Quoiqu'il en soit pour être constitutive d'une faute, cette carence n'a pas causé préjudice à M. A puisqu'il n'est pas démontré que le projet de M. B aurait été refusé, s'agissant d'une extension, dans un lotissement, qui à l'inverse de ce qui soutenu n'obstrue pas la vue sur mer dont disposait M. A.

Surabondamment, il n'est pas démontré en présence d'un règlement de lotissement des 14 janvier, 9 et 20 avril et 6 mai 1971 qu'il ait subsisté aux dispositions issues des lois ALUR du 24 mars 2014 et ELAN du 23 novembre 2018.

S'agissant de la perte de valeur vénale alléguée, elle a été examinée par l'expert qui a relevé le caractère irréaliste de la réclamation d'un loyer de l'ordre de 5 000 euros par mois sur la base du prix d'une location estivale, sans commune mesure avec le prix d'une location à l'année. L'expert a également noté que la villa idéale pour l'été l'est beaucoup moins pour l'hiver, avec de grandes pièces orientées au nord, sans chauffage central, sans commerce accessible à pieds, avec un chemin d'accès en très mauvais état.

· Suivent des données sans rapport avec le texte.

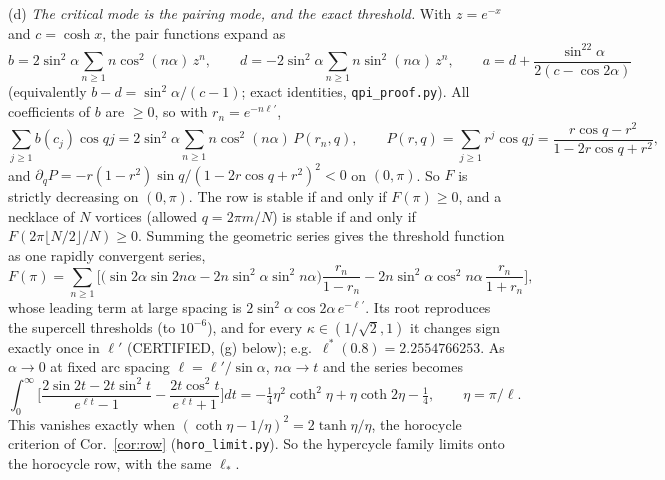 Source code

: \documentclass[11pt]{article}
\theoremstyle{remark}
\begin{document}
(d) \emph{The critical mode is the pairing mode, and the exact threshold.} With $z=e^{-x}$ and $c=\cosh x$, the pair
functions expand as
\[
b=2\sin^2\!\alpha\sum_{n\ge1}n\cos^2(n\alpha)\,z^n,\qquad d=-2\sin^2\!\alpha\sum_{n\ge1}n\sin^2(n\alpha)\,z^n,\qquad
a=d+\frac{\sin^22\alpha}{2(c-\cos2\alpha)}
\]
(equivalently $b-d=\sin^2\alpha/(c-1)$; exact identities, \texttt{qpi\_proof.py}). All coefficients of $b$ are $\ge0$, so with
$r_n=e^{-n\ell'}$,
\[
\sum_{j\ge1}b(c_j)\cos qj=2\sin^2\!\alpha\sum_{n\ge1}n\cos^2(n\alpha)\,P(r_n,q),\qquad
P(r,q)=\sum_{j\ge1}r^j\cos qj=\frac{r\cos q-r^2}{1-2r\cos q+r^2},
\]
and $\partial_qP=-r(1-r^2)\sin q/(1-2r\cos q+r^2)^2<0$ on $(0,\pi)$. So $F$ is strictly decreasing on $(0,\pi)$. The row is
stable if and only if $F(\pi)\ge0$, and a necklace of $N$ vortices (allowed $q=2\pi m/N$) is stable if and only if
$F(2\pi\lfloor N/2\rfloor/N)\ge0$. Summing the geometric series gives the threshold function as one rapidly convergent series,
\[
F(\pi)=\sum_{n\ge1}\Big[\big(\sin2\alpha\sin2n\alpha-2n\sin^2\!\alpha\sin^2n\alpha\big)\frac{r_n}{1-r_n}
-2n\sin^2\!\alpha\cos^2n\alpha\,\frac{r_n}{1+r_n}\Big],
\]
whose leading term at large spacing is $2\sin^2\!\alpha\cos2\alpha\,e^{-\ell'}$. Its root reproduces the supercell thresholds (to $10^{-6}$), and
for every $\kappa\in(1/\sqrt2,1)$ it changes sign exactly once in $\ell'$ (CERTIFIED, (g) below); e.g.\ $\ell^*(0.8)=2.2554766253$. As $\alpha\to0$
at fixed arc spacing $\ell=\ell'/\sin\alpha$, $n\alpha\to t$ and the series becomes
\[
\int_0^\infty\Big[\frac{2\sin2t-2t\sin^2t}{e^{\ell t}-1}-\frac{2t\cos^2t}{e^{\ell t}+1}\Big]dt
=-\tfrac14\eta^2\coth^2\eta+\eta\coth2\eta-\tfrac14,\qquad \eta=\pi/\ell .
\]
This vanishes exactly when $(\coth\eta-1/\eta)^2=2\tanh\eta/\eta$, the horocycle criterion of
Cor.~\ref{cor:row} (\texttt{horo\_limit.py}). So the hypercycle family limits onto the horocycle row, with the same $\ell_*$.
\end{document}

De plus, le rapport d'expertise unilatéral établi à la seule demande de l'intéressé, n'a pas tenu compte de la vétusté de la maison de plus de dix ans que M. A a reçu en héritage. D'ailleurs, cette expertise n'a nullement fait état de la vue, mais seulement du parc boisé d'essences variées, de l'environnement plutôt calme, des conditions de vie à Saint-Florent. Seul l'avenant établi à la demande de M. A, pour ‘calculer la moins-value de sa propriété après qu'une construction réalisée en aval…lui cache la vue mer' examine cet élément et conclut de but en blanc sans explication à une dévaluation de 20 %, chiffrée 205 200 euros. Cet avenant au rapport ne permet pas de prouver l'existence de la perte de valeur vénale.

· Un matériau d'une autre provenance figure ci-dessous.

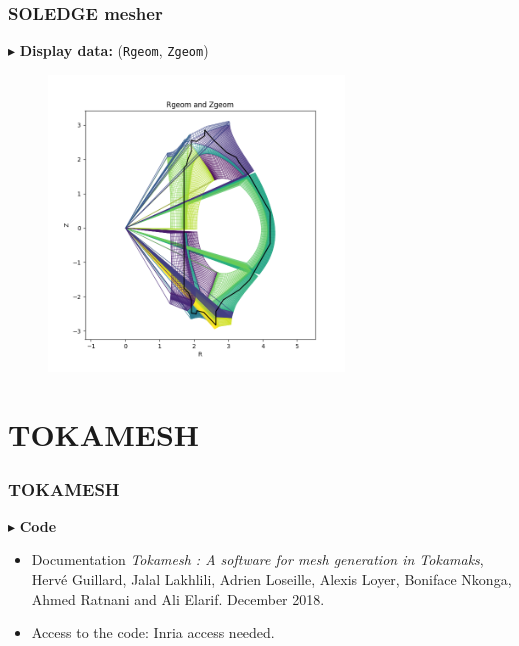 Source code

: \documentclass[t,10pt,a3paper]{beamer} %
\newenvironment{changemargin}[2]{%
 \begin{list}{}{%
     \setlength{\topsep}{0pt}%
     \setlength{\leftmargin}{#1}%
     \setlength{\rightmargin}{#2}%
     \setlength{\listparindent}{\parindent}%
     \setlength{\itemindent}{\parindent}%
     \setlength{\parsep}{\parskip}%
   }%
\item[]}{\end{list}}
\begin{document}
\begin{frame} %
\frametitle{\color{vert}\textbf{SOLEDGE mesher}}
\footnotesize	

{\color{vert}$\blacktriangleright$ }
\textbf{Display data:} (\verb|Rgeom|, \verb|Zgeom|)
\begin{changemargin}{-2cm}{-2cm} 
\begin{center}
\begin{figure}[!h]
	\includegraphics[width=0.7\textwidth]{images/Rgeom_and_Zgeom.png}
\end{figure}	
\end{center}
\end{changemargin}

\end{frame}



\section{TOKAMESH}

\begin{frame} %
\frametitle{\color{vert}\textbf{TOKAMESH}}
\footnotesize	

\vspace*{0.25cm}
{\color{vert}$\blacktriangleright$ }
\textbf{Code}

\begin{itemize}
	\item Documentation \textit{Tokamesh : A software for mesh generation in Tokamaks}, Hervé Guillard, Jalal Lakhlili, Adrien Loseille, Alexis Loyer, Boniface Nkonga, Ahmed Ratnani and Ali Elarif. December 2018. 
	\item Access to the code: Inria access needed. 
\end{itemize}

\end{frame}
\end{document}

S'agissant du préjudice esthétique, comme relevé par l'expert, M. A est contrarié par la présence de l'extension érigée par M. B, mais il ne rapporte pas la preuve d'un préjudice esthétique indemnisable. Tel ne serait pas le cas si avait été construit en limite de propriété un hangar, un mur en parpaings, un immeuble d'appartements qui en dépit de la dénivellation existant entre les deux parcelles, surplomberait sa piscine, sa villa et son jardin.

Il résulte de ces éléments que le jugement doit être confirmé et M. A est débouté de ses demandes contraires.

M. A qui succombe est condamné au paiement des dépens y compris les frais d'expertise. Il est en conséquence débouté de sa demande en application des dispositions de l'article 700 du code de procédure civile. Il est en revanche condamné à payer à M.

B une somme de 3 000 euros en application des dispositions de l'article 700 du code de procédure civile.


PAR CES MOTIFS

LA COUR statuant publiquement par mise à disposition au greffe, contradictoirement, en dernier ressort,

- Confirme le jugement déféré,

- Déboute M. C A de ses demandes contraires,

- Condamne M. C A au paiement des dépens, y compris les frais d'expertise,

- Condamne M. C A à payer à M. X B une somme de 3 000 euros en application des dispositions de l'article 700 du code de procédure civile.